[Source texts of formatted documents]
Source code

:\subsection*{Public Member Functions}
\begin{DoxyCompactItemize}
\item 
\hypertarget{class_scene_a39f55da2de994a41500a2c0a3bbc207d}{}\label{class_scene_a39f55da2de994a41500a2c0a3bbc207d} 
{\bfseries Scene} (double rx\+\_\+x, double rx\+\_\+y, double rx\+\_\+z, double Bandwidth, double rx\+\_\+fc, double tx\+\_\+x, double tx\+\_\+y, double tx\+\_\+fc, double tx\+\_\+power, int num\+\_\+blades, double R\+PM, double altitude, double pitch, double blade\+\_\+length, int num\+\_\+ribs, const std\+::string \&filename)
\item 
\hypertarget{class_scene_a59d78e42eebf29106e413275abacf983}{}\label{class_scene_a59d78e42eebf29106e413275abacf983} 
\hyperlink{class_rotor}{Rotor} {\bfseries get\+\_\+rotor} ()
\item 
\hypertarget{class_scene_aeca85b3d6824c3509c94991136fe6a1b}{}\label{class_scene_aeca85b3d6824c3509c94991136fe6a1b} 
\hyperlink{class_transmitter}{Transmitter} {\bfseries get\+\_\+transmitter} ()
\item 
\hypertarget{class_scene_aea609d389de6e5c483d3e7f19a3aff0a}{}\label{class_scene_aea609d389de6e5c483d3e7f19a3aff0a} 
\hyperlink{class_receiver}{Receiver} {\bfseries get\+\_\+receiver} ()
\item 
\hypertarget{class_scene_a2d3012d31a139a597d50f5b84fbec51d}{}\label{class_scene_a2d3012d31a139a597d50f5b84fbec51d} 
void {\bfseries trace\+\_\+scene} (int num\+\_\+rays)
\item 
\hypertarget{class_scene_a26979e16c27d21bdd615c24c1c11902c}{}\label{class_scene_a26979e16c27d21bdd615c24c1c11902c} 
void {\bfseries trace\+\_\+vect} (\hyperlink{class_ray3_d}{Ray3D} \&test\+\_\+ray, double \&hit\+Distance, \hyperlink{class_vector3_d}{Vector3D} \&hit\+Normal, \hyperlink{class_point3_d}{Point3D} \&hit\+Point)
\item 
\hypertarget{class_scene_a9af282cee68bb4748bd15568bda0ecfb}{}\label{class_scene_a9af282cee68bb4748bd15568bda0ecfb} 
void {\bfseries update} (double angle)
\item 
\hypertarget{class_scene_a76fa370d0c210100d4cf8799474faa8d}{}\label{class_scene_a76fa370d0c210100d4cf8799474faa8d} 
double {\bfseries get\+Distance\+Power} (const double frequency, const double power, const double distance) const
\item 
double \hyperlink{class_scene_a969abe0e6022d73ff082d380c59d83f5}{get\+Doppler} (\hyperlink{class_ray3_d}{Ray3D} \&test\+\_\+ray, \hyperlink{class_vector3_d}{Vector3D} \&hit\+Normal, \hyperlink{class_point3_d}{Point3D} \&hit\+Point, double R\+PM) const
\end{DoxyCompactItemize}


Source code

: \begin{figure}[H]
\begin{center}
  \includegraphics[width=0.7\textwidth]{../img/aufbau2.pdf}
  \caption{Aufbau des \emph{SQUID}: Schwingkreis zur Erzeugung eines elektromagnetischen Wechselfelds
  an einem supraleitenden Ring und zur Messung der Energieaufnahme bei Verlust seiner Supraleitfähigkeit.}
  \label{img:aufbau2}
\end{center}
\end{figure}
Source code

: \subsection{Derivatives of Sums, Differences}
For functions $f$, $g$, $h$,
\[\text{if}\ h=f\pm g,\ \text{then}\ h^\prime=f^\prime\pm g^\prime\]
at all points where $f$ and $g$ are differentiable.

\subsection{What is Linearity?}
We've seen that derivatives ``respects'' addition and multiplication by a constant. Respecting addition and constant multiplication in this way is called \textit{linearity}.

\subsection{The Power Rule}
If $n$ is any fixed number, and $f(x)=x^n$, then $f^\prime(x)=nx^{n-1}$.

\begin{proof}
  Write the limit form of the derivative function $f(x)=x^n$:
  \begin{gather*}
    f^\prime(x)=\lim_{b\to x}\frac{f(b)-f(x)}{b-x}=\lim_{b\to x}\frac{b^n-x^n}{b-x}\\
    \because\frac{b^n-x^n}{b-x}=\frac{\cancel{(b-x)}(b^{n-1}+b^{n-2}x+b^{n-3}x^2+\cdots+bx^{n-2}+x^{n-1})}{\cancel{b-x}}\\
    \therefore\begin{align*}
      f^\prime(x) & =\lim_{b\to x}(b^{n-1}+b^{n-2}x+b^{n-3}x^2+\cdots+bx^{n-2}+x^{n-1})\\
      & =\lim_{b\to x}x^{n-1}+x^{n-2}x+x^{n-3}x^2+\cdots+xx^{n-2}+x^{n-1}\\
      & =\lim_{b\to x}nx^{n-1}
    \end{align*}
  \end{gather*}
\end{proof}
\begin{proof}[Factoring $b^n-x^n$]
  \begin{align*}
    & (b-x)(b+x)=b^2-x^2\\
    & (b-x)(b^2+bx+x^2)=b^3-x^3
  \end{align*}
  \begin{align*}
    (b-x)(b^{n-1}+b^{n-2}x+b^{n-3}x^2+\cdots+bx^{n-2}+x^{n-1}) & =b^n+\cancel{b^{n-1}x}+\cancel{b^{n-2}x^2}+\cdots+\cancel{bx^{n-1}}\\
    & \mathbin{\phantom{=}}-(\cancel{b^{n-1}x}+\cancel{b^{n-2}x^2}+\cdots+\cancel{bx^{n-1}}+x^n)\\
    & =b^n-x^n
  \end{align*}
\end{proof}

=== Task prompt ===
Every record must be transcribed exactly as written.

=== Answer for the task ===
Source code

:\subsection*{Public Member Functions}
\begin{DoxyCompactItemize}
\item 
\hypertarget{class_scene_a39f55da2de994a41500a2c0a3bbc207d}{}\label{class_scene_a39f55da2de994a41500a2c0a3bbc207d} 
{\bfseries Scene} (double rx\+\_\+x, double rx\+\_\+y, double rx\+\_\+z, double Bandwidth, double rx\+\_\+fc, double tx\+\_\+x, double tx\+\_\+y, double tx\+\_\+fc, double tx\+\_\+power, int num\+\_\+blades, double R\+PM, double altitude, double pitch, double blade\+\_\+length, int num\+\_\+ribs, const std\+::string \&filename)
\item 
\hypertarget{class_scene_a59d78e42eebf29106e413275abacf983}{}\label{class_scene_a59d78e42eebf29106e413275abacf983} 
\hyperlink{class_rotor}{Rotor} {\bfseries get\+\_\+rotor} ()
\item 
\hypertarget{class_scene_aeca85b3d6824c3509c94991136fe6a1b}{}\label{class_scene_aeca85b3d6824c3509c94991136fe6a1b} 
\hyperlink{class_transmitter}{Transmitter} {\bfseries get\+\_\+transmitter} ()
\item 
\hypertarget{class_scene_aea609d389de6e5c483d3e7f19a3aff0a}{}\label{class_scene_aea609d389de6e5c483d3e7f19a3aff0a} 
\hyperlink{class_receiver}{Receiver} {\bfseries get\+\_\+receiver} ()
\item 
\hypertarget{class_scene_a2d3012d31a139a597d50f5b84fbec51d}{}\label{class_scene_a2d3012d31a139a597d50f5b84fbec51d} 
void {\bfseries trace\+\_\+scene} (int num\+\_\+rays)
\item 
\hypertarget{class_scene_a26979e16c27d21bdd615c24c1c11902c}{}\label{class_scene_a26979e16c27d21bdd615c24c1c11902c} 
void {\bfseries trace\+\_\+vect} (\hyperlink{class_ray3_d}{Ray3D} \&test\+\_\+ray, double \&hit\+Distance, \hyperlink{class_vector3_d}{Vector3D} \&hit\+Normal, \hyperlink{class_point3_d}{Point3D} \&hit\+Point)
\item 
\hypertarget{class_scene_a9af282cee68bb4748bd15568bda0ecfb}{}\label{class_scene_a9af282cee68bb4748bd15568bda0ecfb} 
void {\bfseries update} (double angle)
\item 
\hypertarget{class_scene_a76fa370d0c210100d4cf8799474faa8d}{}\label{class_scene_a76fa370d0c210100d4cf8799474faa8d} 
double {\bfseries get\+Distance\+Power} (const double frequency, const double power, const double distance) const
\item 
double \hyperlink{class_scene_a969abe0e6022d73ff082d380c59d83f5}{get\+Doppler} (\hyperlink{class_ray3_d}{Ray3D} \&test\+\_\+ray, \hyperlink{class_vector3_d}{Vector3D} \&hit\+Normal, \hyperlink{class_point3_d}{Point3D} \&hit\+Point, double R\+PM) const
\end{DoxyCompactItemize}


Source code

: \begin{figure}[H]
\begin{center}
  \includegraphics[width=0.7\textwidth]{../img/aufbau2.pdf}
  \caption{Aufbau des \emph{SQUID}: Schwingkreis zur Erzeugung eines elektromagnetischen Wechselfelds
  an einem supraleitenden Ring und zur Messung der Energieaufnahme bei Verlust seiner Supraleitfähigkeit.}
  \label{img:aufbau2}
\end{center}
\end{figure}
Source code

: \subsection{Derivatives of Sums, Differences}
For functions $f$, $g$, $h$,
\[\text{if}\ h=f\pm g,\ \text{then}\ h^\prime=f^\prime\pm g^\prime\]
at all points where $f$ and $g$ are differentiable.

\subsection{What is Linearity?}
We've seen that derivatives ``respects'' addition and multiplication by a constant. Respecting addition and constant multiplication in this way is called \textit{linearity}.

\subsection{The Power Rule}
If $n$ is any fixed number, and $f(x)=x^n$, then $f^\prime(x)=nx^{n-1}$.

\begin{proof}
  Write the limit form of the derivative function $f(x)=x^n$:
  \begin{gather*}
    f^\prime(x)=\lim_{b\to x}\frac{f(b)-f(x)}{b-x}=\lim_{b\to x}\frac{b^n-x^n}{b-x}\\
    \because\frac{b^n-x^n}{b-x}=\frac{\cancel{(b-x)}(b^{n-1}+b^{n-2}x+b^{n-3}x^2+\cdots+bx^{n-2}+x^{n-1})}{\cancel{b-x}}\\
    \therefore\begin{align*}
      f^\prime(x) & =\lim_{b\to x}(b^{n-1}+b^{n-2}x+b^{n-3}x^2+\cdots+bx^{n-2}+x^{n-1})\\
      & =\lim_{b\to x}x^{n-1}+x^{n-2}x+x^{n-3}x^2+\cdots+xx^{n-2}+x^{n-1}\\
      & =\lim_{b\to x}nx^{n-1}
    \end{align*}
  \end{gather*}
\end{proof}
\begin{proof}[Factoring $b^n-x^n$]
  \begin{align*}
    & (b-x)(b+x)=b^2-x^2\\
    & (b-x)(b^2+bx+x^2)=b^3-x^3
  \end{align*}
  \begin{align*}
    (b-x)(b^{n-1}+b^{n-2}x+b^{n-3}x^2+\cdots+bx^{n-2}+x^{n-1}) & =b^n+\cancel{b^{n-1}x}+\cancel{b^{n-2}x^2}+\cdots+\cancel{bx^{n-1}}\\
    & \mathbin{\phantom{=}}-(\cancel{b^{n-1}x}+\cancel{b^{n-2}x^2}+\cdots+\cancel{bx^{n-1}}+x^n)\\
    & =b^n-x^n
  \end{align*}
\end{proof}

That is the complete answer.